» Input data
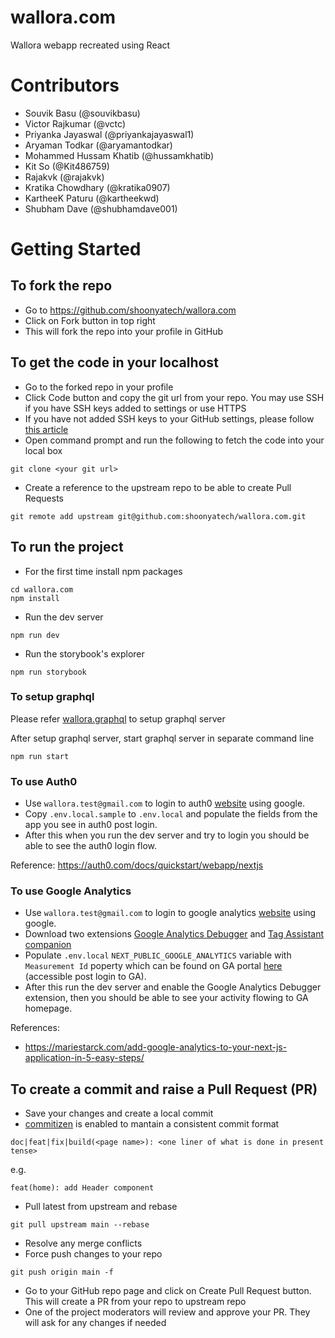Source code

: # wallora.com

Wallora webapp recreated using React

# Contributors

- Souvik Basu (@souvikbasu)
- Victor Rajkumar (@vctc)
- Priyanka Jayaswal (@priyankajayaswal1)
- Aryaman Todkar (@aryamantodkar)
- Mohammed Hussam Khatib (@hussamkhatib)
- Kit So (@Kit486759)
- Rajakvk (@rajakvk)
- Kratika Chowdhary (@kratika0907)
- KartheeK Paturu (@kartheekwd)
- Shubham Dave (@shubhamdave001)

# Getting Started

## To fork the repo

- Go to https://github.com/shoonyatech/wallora.com
- Click on Fork button in top right
- This will fork the repo into your profile in GitHub

## To get the code in your localhost

- Go to the forked repo in your profile
- Click Code button and copy the git url from your repo. You may use SSH if you have SSH keys added to settings or use HTTPS
- If you have not added SSH keys to your GitHub settings, please follow [this article](https://docs.github.com/en/github/authenticating-to-github/adding-a-new-ssh-key-to-your-github-account)
- Open command prompt and run the following to fetch the code into your local box

```
git clone <your git url>
```

- Create a reference to the upstream repo to be able to create Pull Requests

```
git remote add upstream git@github.com:shoonyatech/wallora.com.git
```

## To run the project

- For the first time install npm packages

```
cd wallora.com
npm install
```

- Run the dev server

```
npm run dev
```

- Run the storybook's explorer

```
npm run storybook
```

### To setup graphql

Please refer [wallora.graphql](github.com/shoonyatech/wallora.graphql) to setup graphql server

After setup graphql server, start graphql server in separate command line

```
npm run start
```

### To use Auth0

- Use `wallora.test@gmail.com` to login to auth0 [website](https://auth0.auth0.com/u/login/) using google.
- Copy `.env.local.sample` to `.env.local` and populate the fields from the app you see in auth0 post login.
- After this when you run the dev server and try to login you should be able to see the auth0 login flow.

Reference: https://auth0.com/docs/quickstart/webapp/nextjs

### To use Google Analytics

- Use `wallora.test@gmail.com` to login to google analytics [website](https://analytics.google.com/) using google.
- Download two extensions [Google Analytics Debugger](https://chrome.google.com/webstore/detail/google-analytics-debugger/jnkmfdileelhofjcijamephohjechhna) and [Tag Assistant companion](https://chrome.google.com/webstore/detail/tag-assistant-companion/jmekfmbnaedfebfnmakmokmlfpblbfdm/related)
- Populate `.env.local` `NEXT_PUBLIC_GOOGLE_ANALYTICS` variable with `Measurement Id` poperty which can be found on GA portal [here](https://analytics.google.com/analytics/web/?authuser=3#/a196586595p271760400/admin/streams/table/2605551675) (accessible post login to GA).
- After this run the dev server and enable the Google Analytics Debugger extension, then you should be able to see your activity flowing to GA homepage.

References:

- https://mariestarck.com/add-google-analytics-to-your-next-js-application-in-5-easy-steps/

## To create a commit and raise a Pull Request (PR)

- Save your changes and create a local commit
- [commitizen](https://github.com/commitizen/cz-cli) is enabled to mantain a consistent commit format

```
doc|feat|fix|build(<page name>): <one liner of what is done in present tense>
```

e.g.

```
feat(home): add Header component
```

- Pull latest from upstream and rebase

```
git pull upstream main --rebase
```

- Resolve any merge conflicts
- Force push changes to your repo

```
git push origin main -f
```

- Go to your GitHub repo page and click on Create Pull Request button. This will create a PR from your repo to upstream repo
- One of the project moderators will review and approve your PR. They will ask for any changes if needed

» Directions
Transcribe the entries from their first line to the line that holds "## To fork the repo", both included, and skip every picture.

» Your solution
Source code

: # wallora.com

Wallora webapp recreated using React

# Contributors

- Souvik Basu (@souvikbasu)
- Victor Rajkumar (@vctc)
- Priyanka Jayaswal (@priyankajayaswal1)
- Aryaman Todkar (@aryamantodkar)
- Mohammed Hussam Khatib (@hussamkhatib)
- Kit So (@Kit486759)
- Rajakvk (@rajakvk)
- Kratika Chowdhary (@kratika0907)
- KartheeK Paturu (@kartheekwd)
- Shubham Dave (@shubhamdave001)

# Getting Started

## To fork the repo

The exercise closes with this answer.